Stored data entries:
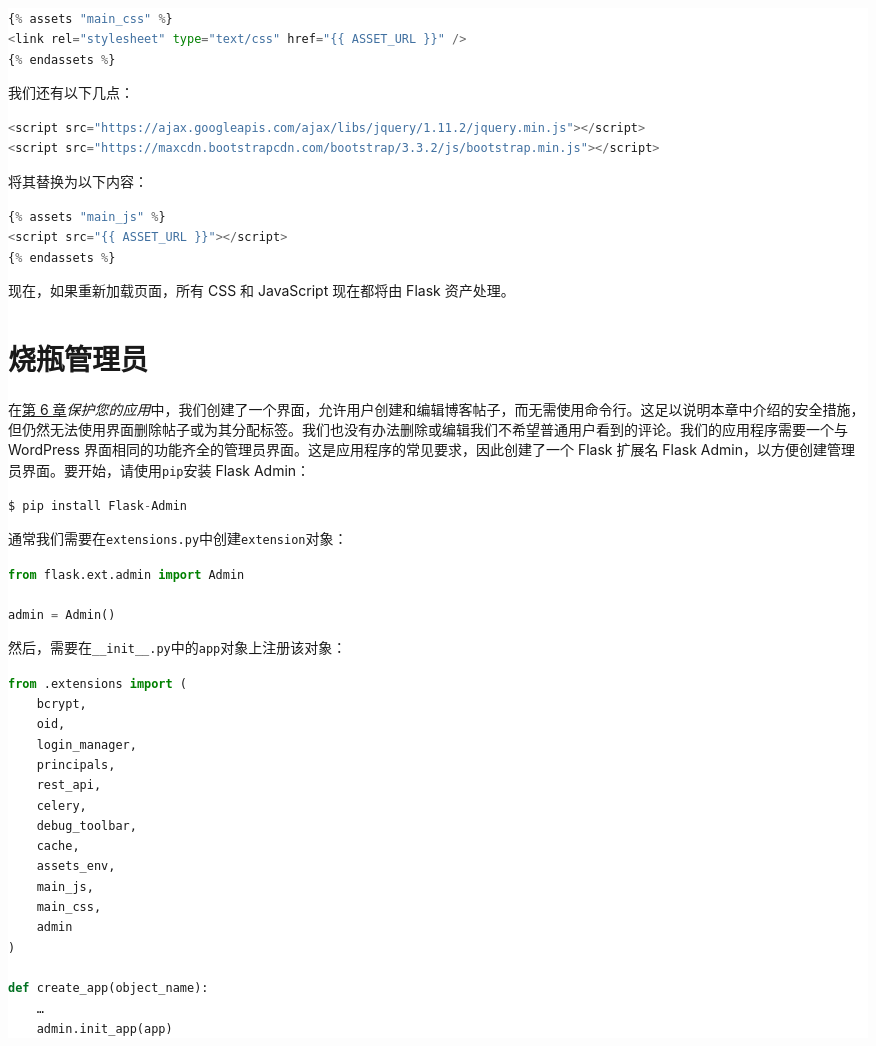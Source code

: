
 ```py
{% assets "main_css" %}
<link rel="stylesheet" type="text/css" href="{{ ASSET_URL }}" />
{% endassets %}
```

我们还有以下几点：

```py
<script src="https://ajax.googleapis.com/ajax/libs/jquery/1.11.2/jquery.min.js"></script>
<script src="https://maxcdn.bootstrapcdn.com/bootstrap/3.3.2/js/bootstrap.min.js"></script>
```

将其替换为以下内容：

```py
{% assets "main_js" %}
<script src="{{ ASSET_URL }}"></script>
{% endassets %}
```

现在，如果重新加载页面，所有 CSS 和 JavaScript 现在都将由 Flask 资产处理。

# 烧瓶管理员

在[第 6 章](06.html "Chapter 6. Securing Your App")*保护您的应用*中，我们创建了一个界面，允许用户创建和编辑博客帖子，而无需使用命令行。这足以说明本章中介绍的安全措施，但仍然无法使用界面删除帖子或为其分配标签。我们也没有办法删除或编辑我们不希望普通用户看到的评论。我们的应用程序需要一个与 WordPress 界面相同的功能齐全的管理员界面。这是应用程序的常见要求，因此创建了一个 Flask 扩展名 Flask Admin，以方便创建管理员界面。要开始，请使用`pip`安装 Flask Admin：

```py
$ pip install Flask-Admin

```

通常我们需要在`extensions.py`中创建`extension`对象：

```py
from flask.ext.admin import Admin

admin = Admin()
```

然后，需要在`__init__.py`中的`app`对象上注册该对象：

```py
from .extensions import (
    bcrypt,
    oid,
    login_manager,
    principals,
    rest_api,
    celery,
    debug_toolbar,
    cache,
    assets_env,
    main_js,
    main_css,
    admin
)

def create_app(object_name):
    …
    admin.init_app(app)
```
==
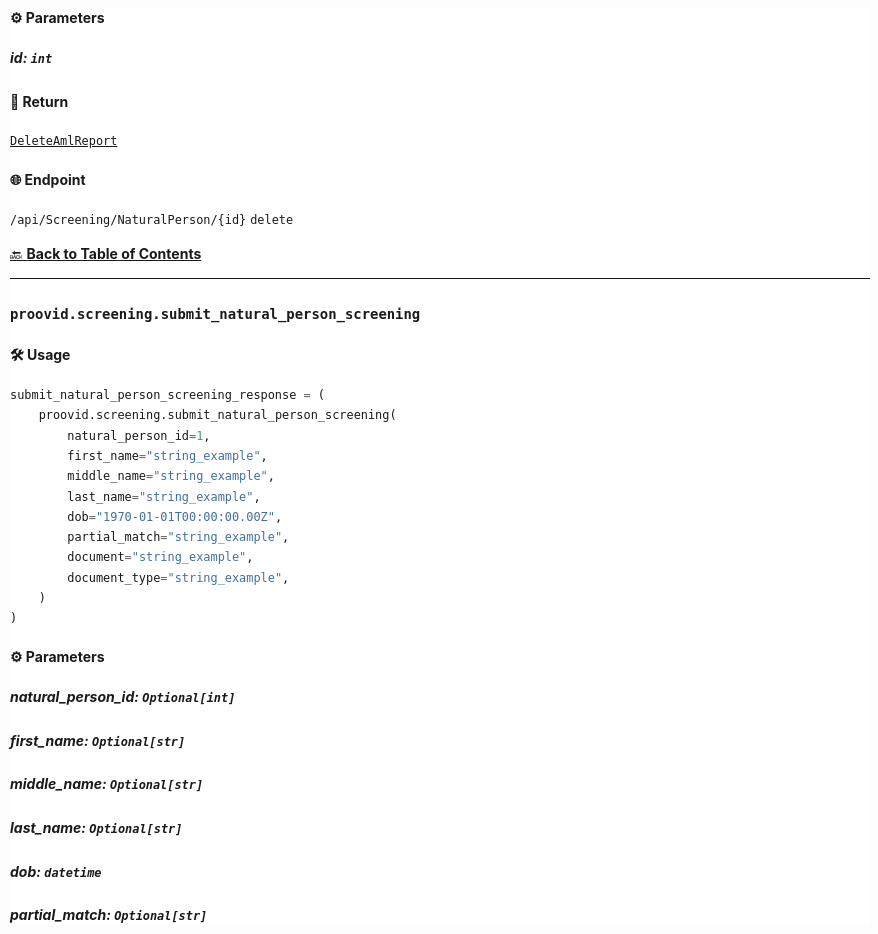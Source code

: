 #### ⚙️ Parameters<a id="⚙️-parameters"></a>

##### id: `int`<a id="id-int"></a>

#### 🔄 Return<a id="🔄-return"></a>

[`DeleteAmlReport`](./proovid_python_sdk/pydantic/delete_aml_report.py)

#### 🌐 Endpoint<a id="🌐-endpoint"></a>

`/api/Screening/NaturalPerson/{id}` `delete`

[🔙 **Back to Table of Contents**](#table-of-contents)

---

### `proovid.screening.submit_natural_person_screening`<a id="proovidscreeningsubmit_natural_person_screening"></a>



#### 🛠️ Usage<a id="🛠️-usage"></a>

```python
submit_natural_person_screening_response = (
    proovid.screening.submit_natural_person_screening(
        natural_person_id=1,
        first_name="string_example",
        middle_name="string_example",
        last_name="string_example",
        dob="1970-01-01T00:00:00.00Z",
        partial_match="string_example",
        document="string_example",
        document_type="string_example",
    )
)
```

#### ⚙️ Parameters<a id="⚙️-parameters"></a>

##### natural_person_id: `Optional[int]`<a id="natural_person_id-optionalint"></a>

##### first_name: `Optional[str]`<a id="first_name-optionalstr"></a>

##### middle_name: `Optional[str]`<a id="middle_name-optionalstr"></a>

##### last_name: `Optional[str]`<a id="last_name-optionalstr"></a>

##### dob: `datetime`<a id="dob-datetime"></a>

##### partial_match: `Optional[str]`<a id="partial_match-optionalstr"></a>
* * *
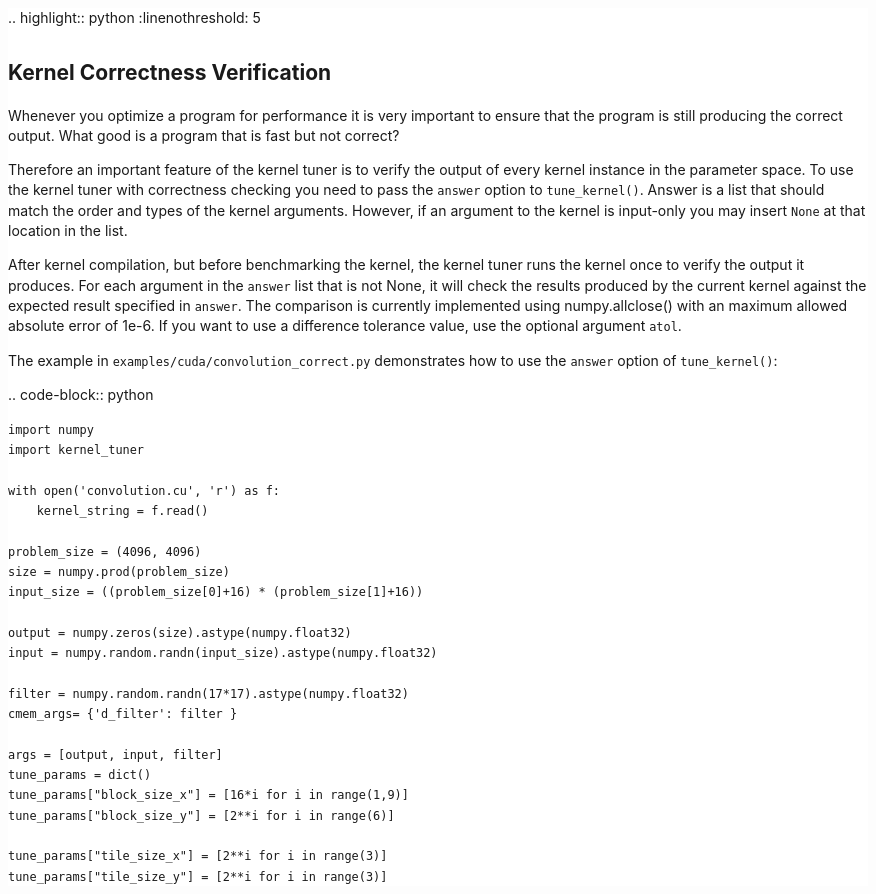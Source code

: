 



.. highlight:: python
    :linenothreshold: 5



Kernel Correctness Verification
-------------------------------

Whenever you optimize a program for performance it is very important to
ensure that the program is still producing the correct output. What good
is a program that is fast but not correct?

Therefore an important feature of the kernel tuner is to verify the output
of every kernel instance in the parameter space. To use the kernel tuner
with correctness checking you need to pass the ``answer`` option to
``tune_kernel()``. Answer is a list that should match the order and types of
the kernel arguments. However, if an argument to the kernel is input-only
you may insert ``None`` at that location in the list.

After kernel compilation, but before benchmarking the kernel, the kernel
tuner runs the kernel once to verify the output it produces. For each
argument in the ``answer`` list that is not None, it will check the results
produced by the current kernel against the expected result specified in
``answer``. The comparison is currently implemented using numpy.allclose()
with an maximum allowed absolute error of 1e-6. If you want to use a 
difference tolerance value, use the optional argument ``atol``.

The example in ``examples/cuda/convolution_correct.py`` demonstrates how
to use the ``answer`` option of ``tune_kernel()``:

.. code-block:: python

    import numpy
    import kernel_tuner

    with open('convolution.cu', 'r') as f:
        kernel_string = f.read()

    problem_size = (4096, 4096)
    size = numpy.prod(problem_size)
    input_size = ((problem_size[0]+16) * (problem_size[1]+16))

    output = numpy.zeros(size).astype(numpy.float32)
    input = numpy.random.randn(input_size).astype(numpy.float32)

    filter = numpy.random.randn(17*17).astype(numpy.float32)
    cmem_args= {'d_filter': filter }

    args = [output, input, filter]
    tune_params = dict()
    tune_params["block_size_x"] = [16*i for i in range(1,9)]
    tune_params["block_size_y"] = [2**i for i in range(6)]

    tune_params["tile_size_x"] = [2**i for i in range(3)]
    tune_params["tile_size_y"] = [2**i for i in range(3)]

§ Task statement:
Wherever a line in the entries above holds "output", copy that line.

§ Result of the task:
ensure that the program is still producing the correct output. What good
Therefore an important feature of the kernel tuner is to verify the output
tuner runs the kernel once to verify the output it produces. For each
    output = numpy.zeros(size).astype(numpy.float32)
    args = [output, input, filter]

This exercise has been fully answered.